This recipe initially started as a winter caprese salad, so excuse me if you find any references to such a thing. I’m trying to do as little work as possible and not delete this huge chunk of text I’ve written, you see. I’m very busy, I have a bowl of pasta to eat. Topped with, conveniently enough, FODMAP friendly pasta sauce.
There are some recipes so simple you tend to overlook them, and I believe a good FODMAP friendly pasta sauce is one of them. Particularly in my early days of blogging, I had a tendency and an urge to make everything fancy. Like somehow that qualified me as a ‘real cook’ and that I’d no longer feel like an imposter. Woah, this went from reworking old text to therapists coach real quick.
Anyway, my emotionally charged point is that I’ve realised A) imposter syndrome essentially never leaves and B) I want to start creating recipes for the basics. Comfort food, vegetarian and vegan adaptions of classic favourites. Because salted banana caramel macarons are delightful and all, but I suspect a good FODMAP friendly pasta sauce recipe might be slightly more handy. Just a guess.
FODMAP FRIENDLY PASTA SAUCE – FODMAP NOTES
Balsamic vinegar contains moderate amounts of fructose in 2 tablespoons per serving. While we’re using 5 tablespoons, this is spread between about 4-8 serves of the sauce, depending on how saucy you like your pasta. Basically, no dramas.
Common tomatoes have no upper limit in terms of FODMAPs, so make sure you’re buying the regular variety. Roma and cherry have a higher fructan content.
THINGS YOU CAN ADD TO YOUR PASTA SAUCE
In the spirit of making this as easy of a recipe to use and adapt, the following is a list of things I think would make excellent, FODMAP friendly additions to the sauce.
- You could add 1 small caramelised fennel to the balsamic mix before pouring it on the tomatoes, to mimic onion. Fennel is an aromat, and a friendly one 1/2 cup serves (or 48g per person.)

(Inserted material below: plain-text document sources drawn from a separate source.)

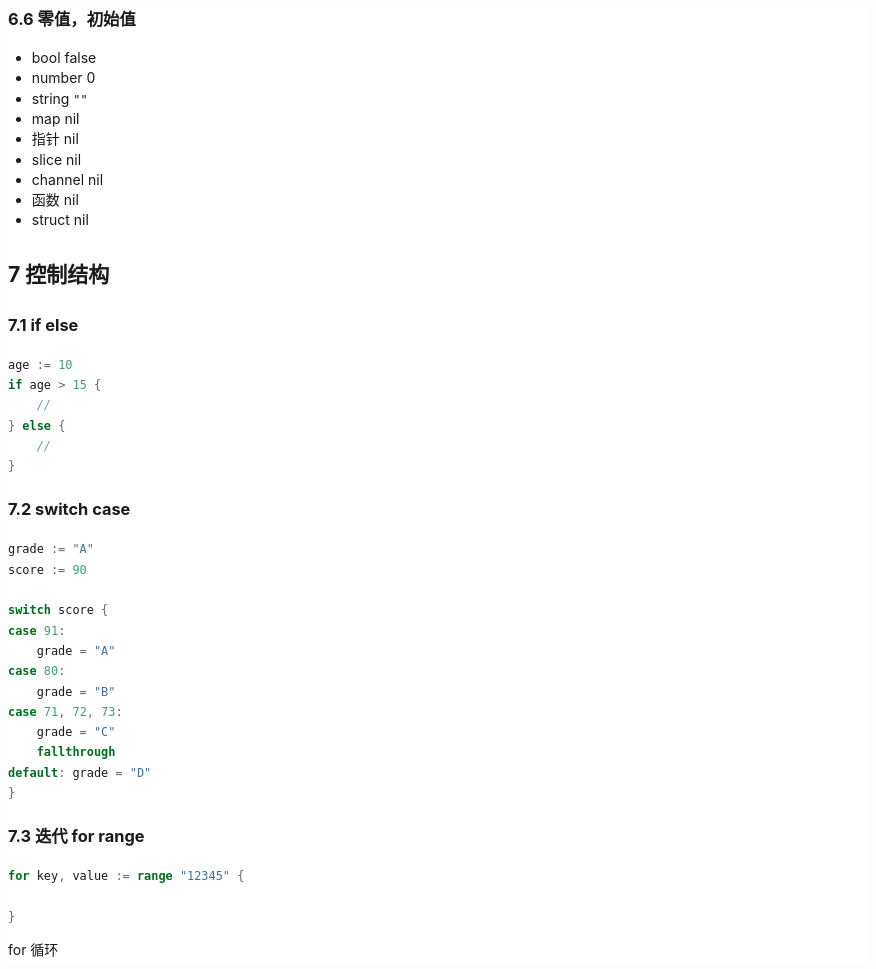 ### 6.6 零值，初始值

- bool false
- number 0
- string `""`
- map nil
- 指针 nil
- slice nil
- channel nil
- 函数 nil
- struct nil

## 7 控制结构

### 7.1 if else

```go
age := 10
if age > 15 {
    //
} else {
    //
}
```

### 7.2 switch case

```go
grade := "A"
score := 90

switch score {
case 91:
    grade = "A"
case 80:
    grade = "B"
case 71, 72, 73:
    grade = "C"
    fallthrough
default: grade = "D"
}
```

### 7.3 迭代 for range

```go
for key, value := range "12345" {

}
```

for 循环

- Herbs! In terms of herbs, I’d recommend the classic basil, or maybe a tiny bit of rosemary. If you’re using basil, you can add some at the start, but I recommend topping it wish fresh basil. If you’re using a hardier herb like rosemary, you could add it to the roasting tomatoes.
- Spices! A classic bit of dried oregano would go nicely, but you could use a bit of smoked paprika for a smoky edge, or nutmeg or a wintery feel.
- Olives – black or green. Make sure they’re not stuffed with garlic cloves – a FODMAP gal will only make that mistake once.
- Capers. Obviously.
- Chilli. I’m not a huge chilli pasta girl, but I think it would go amazingly well here. If you get the right tomatoes, the sauce is beautifully sweet, so some heat would balance it out nicely.
- Roasted vegetables, some greens, literally whatever you fancy.
- Cheese, obviously. I have used mozzarella, a generous grating of pecorino and the same of parmesan. All work nicely, although I think the hard cheeses are better. Finely and freshly grate them from a block – some of the pre-grated varieties contains fillers that aren’t necessarily FODMAP friendly.
- Garlic infused oil or truffle oil, for a bit of fanciness.
FODMAP friendly pasta sauce
- FOR THE TOMATOES
- 1.5-2 kg regular tomatoes the best quality you can find
- FOR THE BALSAMIC SAUCE:
- 5 tablespoons balsamic vinegar
- 1 tablespoons apple cider vinegar
- 1-2 tablespoons brown sugar ( use 2, but this depends on your sweet tooth and your tomatoes)
- 1 tablespoon olive oil
- Generous freshly cracked pepper
- Sea salt flakes
- TO FINISH:
- 1 packet (mine was 300g) gluten free pasta
- Preheat the oven to 180 degrees Celsius or 356 degrees Fahrenheit. Place the tomatoes in a large deep baking tin.
- In a small saucepan, heat the ingredients for the balsamic sauce together over a medium heat high. After about 5 minutes, it should have reduced down considerably and become a thin glaze consistency.
- Once the glaze is ready, pour it evenly over the tomatoes. Try to make sure each tomato gets a bit of liquid on it. Season well, and place the tomatoes in the oven for 1 hour, to 1 hour and 20 minutes. Watch some Netflix, have a nap, paint your nails.
- Once the tomatoes are ready, allow them to cool a little. I have nightmares of someone blowing up their Nutribullet based on my instructions.
- Blend the tomatoes, tasting for seasoning and chilli, if you’re using it. Set aside.
- Bring a wok or pot of salted water to the boil. Cook your spaghetti as per the instructions on the packet, leaving it just al dente to be finished off in the tomato juices. Once cooked, drain and return to the wok or pot.
- Add as much tomato sauce as you fancy – I find this quantity makes 6-8 servings (or two packets of pastworth of sauce. You might like yours very saucy, so it might only make 4 serves. Either way, it can be used in just about anything and freezes well, so a second batch is never a terrible thing.